╭──
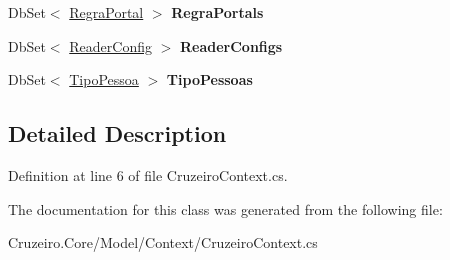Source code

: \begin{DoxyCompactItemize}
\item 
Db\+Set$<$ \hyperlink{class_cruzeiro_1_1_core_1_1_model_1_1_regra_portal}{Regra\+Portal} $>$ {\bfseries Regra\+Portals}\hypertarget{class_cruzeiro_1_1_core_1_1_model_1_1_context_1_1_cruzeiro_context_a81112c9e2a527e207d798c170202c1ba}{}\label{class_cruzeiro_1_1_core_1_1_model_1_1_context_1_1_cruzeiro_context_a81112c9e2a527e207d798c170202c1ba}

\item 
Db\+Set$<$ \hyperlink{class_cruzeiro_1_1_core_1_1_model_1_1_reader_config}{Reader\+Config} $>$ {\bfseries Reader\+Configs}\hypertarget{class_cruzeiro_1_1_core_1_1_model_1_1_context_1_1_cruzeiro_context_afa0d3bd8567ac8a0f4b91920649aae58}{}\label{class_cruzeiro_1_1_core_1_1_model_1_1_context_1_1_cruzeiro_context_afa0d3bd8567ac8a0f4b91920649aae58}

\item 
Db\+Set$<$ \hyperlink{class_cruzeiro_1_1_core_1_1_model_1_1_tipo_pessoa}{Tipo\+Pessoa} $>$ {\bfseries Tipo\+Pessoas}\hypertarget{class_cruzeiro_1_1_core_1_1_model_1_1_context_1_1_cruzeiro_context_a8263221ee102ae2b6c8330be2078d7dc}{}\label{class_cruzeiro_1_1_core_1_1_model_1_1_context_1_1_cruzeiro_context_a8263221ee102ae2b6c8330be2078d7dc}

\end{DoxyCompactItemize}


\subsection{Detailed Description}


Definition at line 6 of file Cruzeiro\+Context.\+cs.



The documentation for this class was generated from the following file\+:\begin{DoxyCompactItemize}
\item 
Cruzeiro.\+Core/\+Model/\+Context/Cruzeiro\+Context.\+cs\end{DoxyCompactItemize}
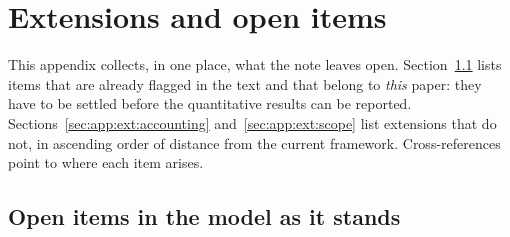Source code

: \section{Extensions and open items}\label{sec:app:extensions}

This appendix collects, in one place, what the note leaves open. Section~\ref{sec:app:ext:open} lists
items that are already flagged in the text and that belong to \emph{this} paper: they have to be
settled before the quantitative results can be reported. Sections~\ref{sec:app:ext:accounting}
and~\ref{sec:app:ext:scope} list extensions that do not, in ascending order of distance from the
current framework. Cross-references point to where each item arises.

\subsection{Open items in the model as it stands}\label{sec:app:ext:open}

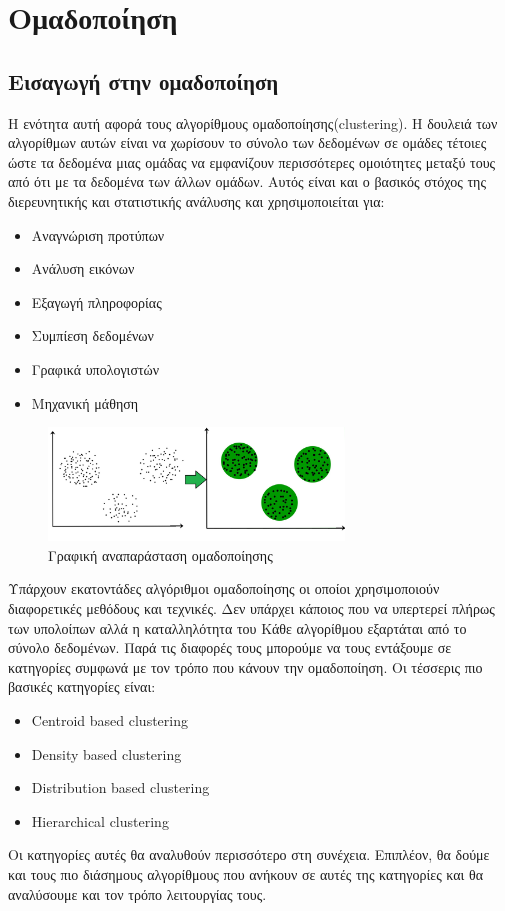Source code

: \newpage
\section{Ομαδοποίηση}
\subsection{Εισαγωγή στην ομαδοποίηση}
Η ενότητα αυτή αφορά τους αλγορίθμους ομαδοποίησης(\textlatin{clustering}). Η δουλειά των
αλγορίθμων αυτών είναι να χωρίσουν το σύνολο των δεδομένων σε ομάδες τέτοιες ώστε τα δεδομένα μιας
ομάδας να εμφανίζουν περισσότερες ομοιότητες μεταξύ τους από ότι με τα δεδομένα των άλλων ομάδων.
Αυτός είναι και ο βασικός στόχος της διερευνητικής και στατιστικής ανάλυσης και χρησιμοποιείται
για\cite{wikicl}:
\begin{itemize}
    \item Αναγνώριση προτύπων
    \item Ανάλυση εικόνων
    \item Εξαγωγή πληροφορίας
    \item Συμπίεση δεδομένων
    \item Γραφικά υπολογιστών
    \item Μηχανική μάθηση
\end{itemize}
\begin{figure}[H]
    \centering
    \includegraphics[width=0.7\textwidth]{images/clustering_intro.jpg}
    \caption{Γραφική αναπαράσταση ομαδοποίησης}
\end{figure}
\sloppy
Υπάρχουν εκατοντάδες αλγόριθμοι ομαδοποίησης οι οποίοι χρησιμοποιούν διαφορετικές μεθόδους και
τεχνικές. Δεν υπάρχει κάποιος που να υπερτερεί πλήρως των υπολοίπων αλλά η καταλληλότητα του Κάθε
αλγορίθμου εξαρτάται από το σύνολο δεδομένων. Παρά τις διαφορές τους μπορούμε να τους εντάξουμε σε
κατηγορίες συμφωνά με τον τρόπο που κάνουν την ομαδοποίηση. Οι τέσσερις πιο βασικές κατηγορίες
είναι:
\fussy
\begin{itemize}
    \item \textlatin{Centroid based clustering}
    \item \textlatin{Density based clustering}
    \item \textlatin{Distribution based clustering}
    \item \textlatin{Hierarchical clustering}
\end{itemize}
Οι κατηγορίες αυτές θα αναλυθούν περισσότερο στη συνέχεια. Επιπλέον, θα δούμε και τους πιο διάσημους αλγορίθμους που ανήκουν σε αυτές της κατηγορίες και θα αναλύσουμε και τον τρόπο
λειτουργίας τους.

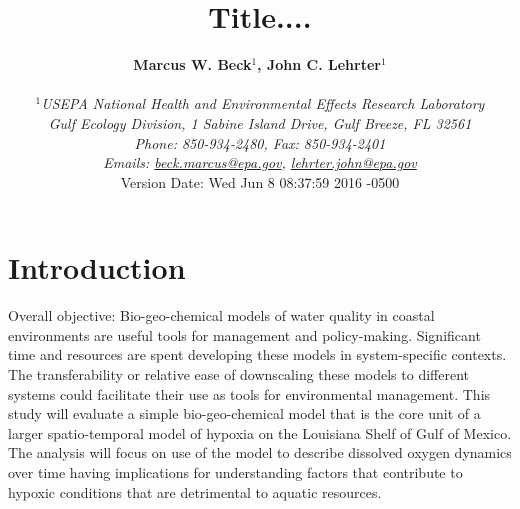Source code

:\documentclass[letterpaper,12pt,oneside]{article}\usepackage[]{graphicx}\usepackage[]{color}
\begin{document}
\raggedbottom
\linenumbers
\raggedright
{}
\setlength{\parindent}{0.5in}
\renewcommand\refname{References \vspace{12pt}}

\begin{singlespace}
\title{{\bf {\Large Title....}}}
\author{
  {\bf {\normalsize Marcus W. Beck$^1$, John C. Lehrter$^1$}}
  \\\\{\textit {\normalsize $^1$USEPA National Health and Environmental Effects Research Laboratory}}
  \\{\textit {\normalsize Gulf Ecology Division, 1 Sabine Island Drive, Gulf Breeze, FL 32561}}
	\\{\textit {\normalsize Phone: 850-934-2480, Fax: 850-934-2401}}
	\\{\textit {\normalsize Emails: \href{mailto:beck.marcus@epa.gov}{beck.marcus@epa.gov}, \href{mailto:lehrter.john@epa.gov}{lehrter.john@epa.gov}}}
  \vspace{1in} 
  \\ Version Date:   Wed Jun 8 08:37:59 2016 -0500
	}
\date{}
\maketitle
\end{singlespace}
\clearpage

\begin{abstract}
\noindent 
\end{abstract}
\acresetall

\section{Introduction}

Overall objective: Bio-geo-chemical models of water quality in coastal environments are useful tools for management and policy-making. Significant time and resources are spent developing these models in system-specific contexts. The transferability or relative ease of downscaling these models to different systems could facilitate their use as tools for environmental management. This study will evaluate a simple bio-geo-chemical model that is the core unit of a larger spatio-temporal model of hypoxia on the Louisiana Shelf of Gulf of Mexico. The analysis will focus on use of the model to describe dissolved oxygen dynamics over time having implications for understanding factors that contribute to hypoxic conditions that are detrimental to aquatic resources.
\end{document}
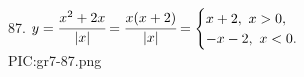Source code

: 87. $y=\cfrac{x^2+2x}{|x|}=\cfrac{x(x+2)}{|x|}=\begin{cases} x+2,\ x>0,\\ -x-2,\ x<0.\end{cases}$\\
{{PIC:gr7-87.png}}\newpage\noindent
╰──
╭──
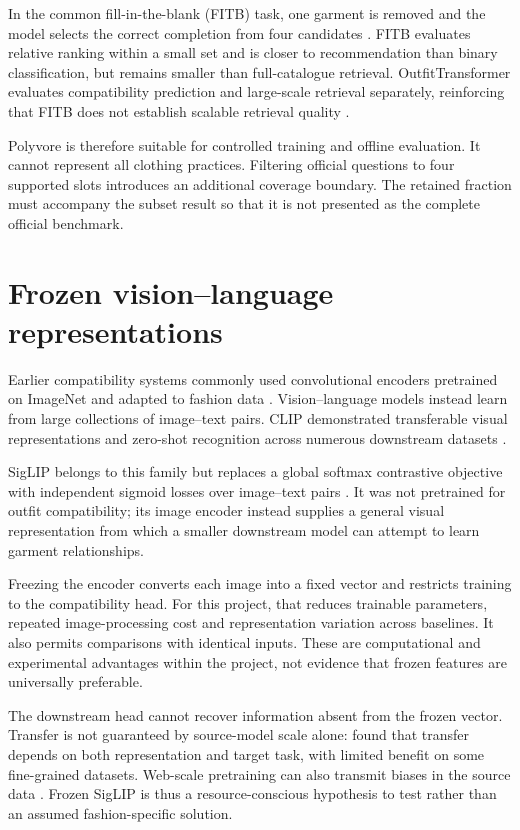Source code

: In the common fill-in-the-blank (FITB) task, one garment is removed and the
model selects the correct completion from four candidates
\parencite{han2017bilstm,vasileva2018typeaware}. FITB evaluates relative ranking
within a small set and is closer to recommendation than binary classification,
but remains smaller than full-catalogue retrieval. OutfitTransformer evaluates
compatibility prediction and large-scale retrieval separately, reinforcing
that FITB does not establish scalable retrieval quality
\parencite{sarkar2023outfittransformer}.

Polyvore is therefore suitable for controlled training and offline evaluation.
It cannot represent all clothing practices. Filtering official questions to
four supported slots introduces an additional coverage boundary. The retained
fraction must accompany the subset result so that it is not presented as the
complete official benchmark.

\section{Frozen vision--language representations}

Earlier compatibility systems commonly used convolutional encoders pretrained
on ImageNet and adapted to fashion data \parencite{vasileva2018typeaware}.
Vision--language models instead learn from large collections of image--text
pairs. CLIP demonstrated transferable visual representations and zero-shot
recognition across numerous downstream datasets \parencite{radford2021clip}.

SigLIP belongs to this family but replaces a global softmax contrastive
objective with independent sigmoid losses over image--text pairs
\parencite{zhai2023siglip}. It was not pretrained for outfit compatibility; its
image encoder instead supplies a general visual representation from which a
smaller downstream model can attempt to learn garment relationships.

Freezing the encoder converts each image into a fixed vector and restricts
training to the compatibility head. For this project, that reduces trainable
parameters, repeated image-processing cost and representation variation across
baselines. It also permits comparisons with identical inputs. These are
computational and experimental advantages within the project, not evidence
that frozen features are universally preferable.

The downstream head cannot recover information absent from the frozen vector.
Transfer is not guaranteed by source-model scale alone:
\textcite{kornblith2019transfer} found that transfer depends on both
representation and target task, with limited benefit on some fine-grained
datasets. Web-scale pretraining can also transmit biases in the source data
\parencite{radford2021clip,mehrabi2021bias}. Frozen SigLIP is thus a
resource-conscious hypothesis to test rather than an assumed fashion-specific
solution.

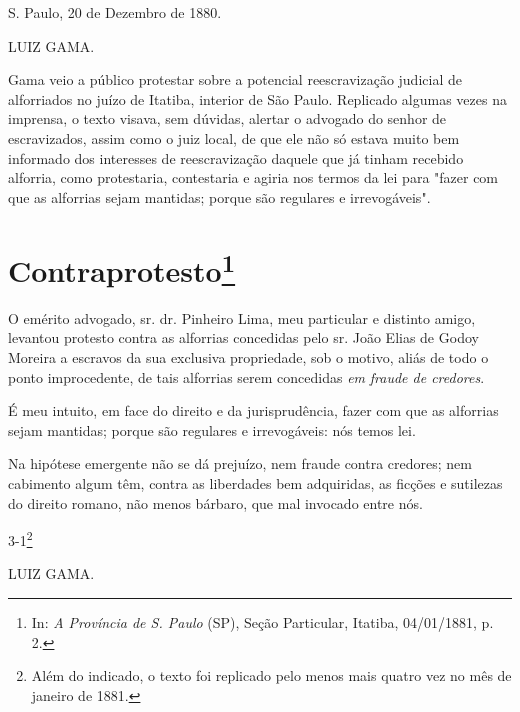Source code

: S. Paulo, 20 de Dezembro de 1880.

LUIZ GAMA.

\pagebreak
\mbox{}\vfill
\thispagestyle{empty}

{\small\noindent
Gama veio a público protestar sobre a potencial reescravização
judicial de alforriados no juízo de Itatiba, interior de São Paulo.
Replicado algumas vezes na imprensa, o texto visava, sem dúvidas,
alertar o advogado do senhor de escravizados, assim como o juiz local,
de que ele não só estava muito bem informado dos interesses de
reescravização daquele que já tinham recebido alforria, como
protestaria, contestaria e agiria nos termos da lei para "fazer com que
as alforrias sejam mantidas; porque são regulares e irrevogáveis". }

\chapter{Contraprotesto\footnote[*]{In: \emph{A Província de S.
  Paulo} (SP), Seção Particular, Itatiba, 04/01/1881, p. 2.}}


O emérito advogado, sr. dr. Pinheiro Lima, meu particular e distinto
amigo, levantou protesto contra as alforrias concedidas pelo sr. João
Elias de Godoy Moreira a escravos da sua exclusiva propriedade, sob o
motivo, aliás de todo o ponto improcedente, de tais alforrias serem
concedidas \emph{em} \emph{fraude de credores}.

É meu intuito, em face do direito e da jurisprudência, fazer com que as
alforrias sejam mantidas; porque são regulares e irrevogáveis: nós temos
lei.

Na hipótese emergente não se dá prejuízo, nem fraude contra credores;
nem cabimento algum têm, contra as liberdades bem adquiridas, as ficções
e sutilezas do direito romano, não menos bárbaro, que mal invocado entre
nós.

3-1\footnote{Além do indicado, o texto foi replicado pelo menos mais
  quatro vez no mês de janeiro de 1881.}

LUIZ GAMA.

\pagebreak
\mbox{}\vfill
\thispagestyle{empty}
╰──
**About this exercise**
What lines in the material above hold the string "within"? List them.

**Solution to this exercise**
within a small set and is closer to recommendation than binary classification,
computational and experimental advantages within the project, not evidence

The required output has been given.